WHAT TO PRODUCE |
Within the lines below, find those that hold the string "individuals" and copy each one.

SUPPLIED MATERIAL |
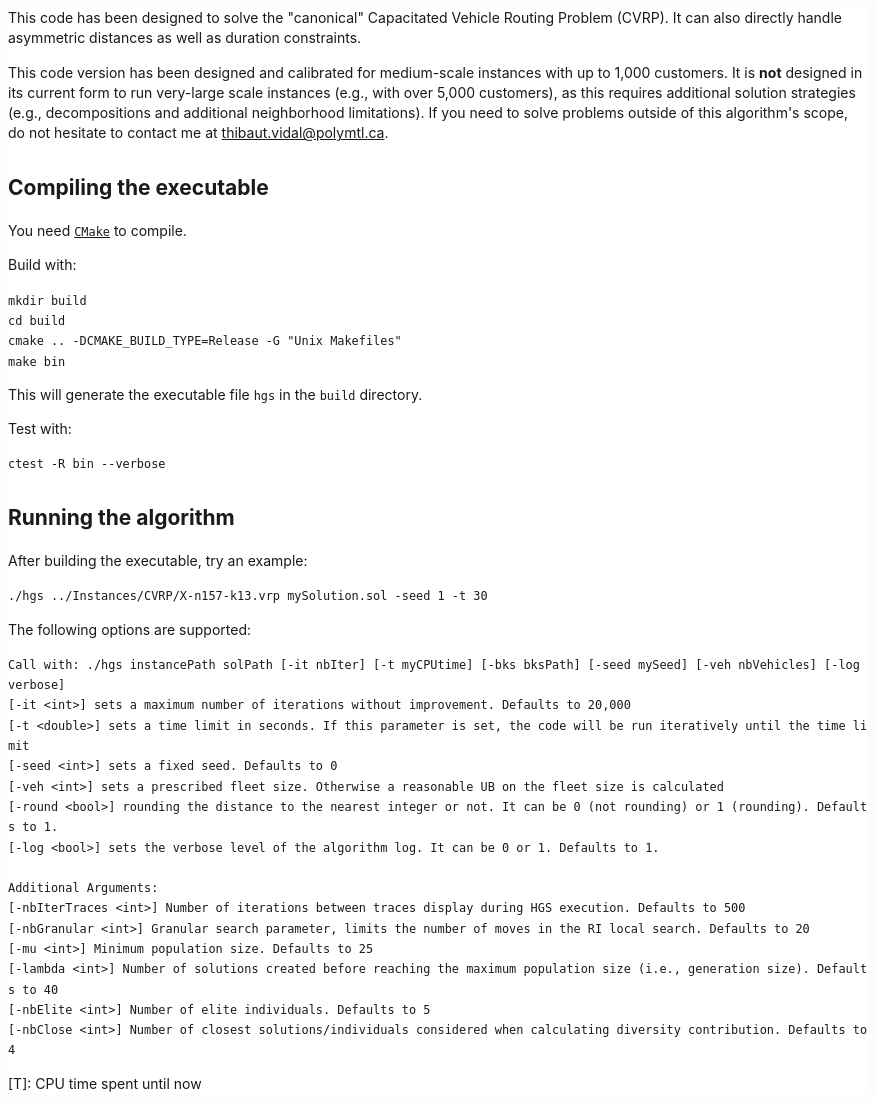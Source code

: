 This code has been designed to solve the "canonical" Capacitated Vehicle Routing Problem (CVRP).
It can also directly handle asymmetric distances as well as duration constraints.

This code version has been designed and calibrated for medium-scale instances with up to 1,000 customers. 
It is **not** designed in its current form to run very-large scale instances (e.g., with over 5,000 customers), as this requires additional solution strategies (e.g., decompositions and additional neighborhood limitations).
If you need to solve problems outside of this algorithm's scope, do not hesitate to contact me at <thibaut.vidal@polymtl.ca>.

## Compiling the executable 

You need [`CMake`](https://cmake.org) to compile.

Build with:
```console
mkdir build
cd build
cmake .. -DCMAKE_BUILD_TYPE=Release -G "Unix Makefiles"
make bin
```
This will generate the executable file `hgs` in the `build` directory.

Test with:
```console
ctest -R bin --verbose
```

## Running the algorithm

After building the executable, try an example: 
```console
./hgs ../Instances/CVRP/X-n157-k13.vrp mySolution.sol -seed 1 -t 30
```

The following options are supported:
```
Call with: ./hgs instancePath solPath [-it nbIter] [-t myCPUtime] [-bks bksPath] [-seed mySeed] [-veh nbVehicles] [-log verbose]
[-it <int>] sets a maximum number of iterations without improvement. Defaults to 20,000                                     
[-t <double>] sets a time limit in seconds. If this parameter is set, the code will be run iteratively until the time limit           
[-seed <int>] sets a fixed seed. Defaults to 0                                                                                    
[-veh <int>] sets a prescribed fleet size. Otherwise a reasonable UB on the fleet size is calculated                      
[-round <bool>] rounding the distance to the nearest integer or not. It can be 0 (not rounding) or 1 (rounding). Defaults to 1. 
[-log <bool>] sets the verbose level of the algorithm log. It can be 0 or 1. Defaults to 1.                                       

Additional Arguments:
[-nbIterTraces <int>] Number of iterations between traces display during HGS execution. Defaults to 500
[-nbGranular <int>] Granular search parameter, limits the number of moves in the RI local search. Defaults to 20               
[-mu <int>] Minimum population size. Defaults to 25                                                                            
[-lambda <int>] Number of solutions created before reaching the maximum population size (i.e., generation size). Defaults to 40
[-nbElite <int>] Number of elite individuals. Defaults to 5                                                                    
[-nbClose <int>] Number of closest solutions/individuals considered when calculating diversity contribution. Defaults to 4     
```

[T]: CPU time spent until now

RESULT OF THE TASK |
[-nbElite <int>] Number of elite individuals. Defaults to 5                                                                    
[-nbClose <int>] Number of closest solutions/individuals considered when calculating diversity contribution. Defaults to 4     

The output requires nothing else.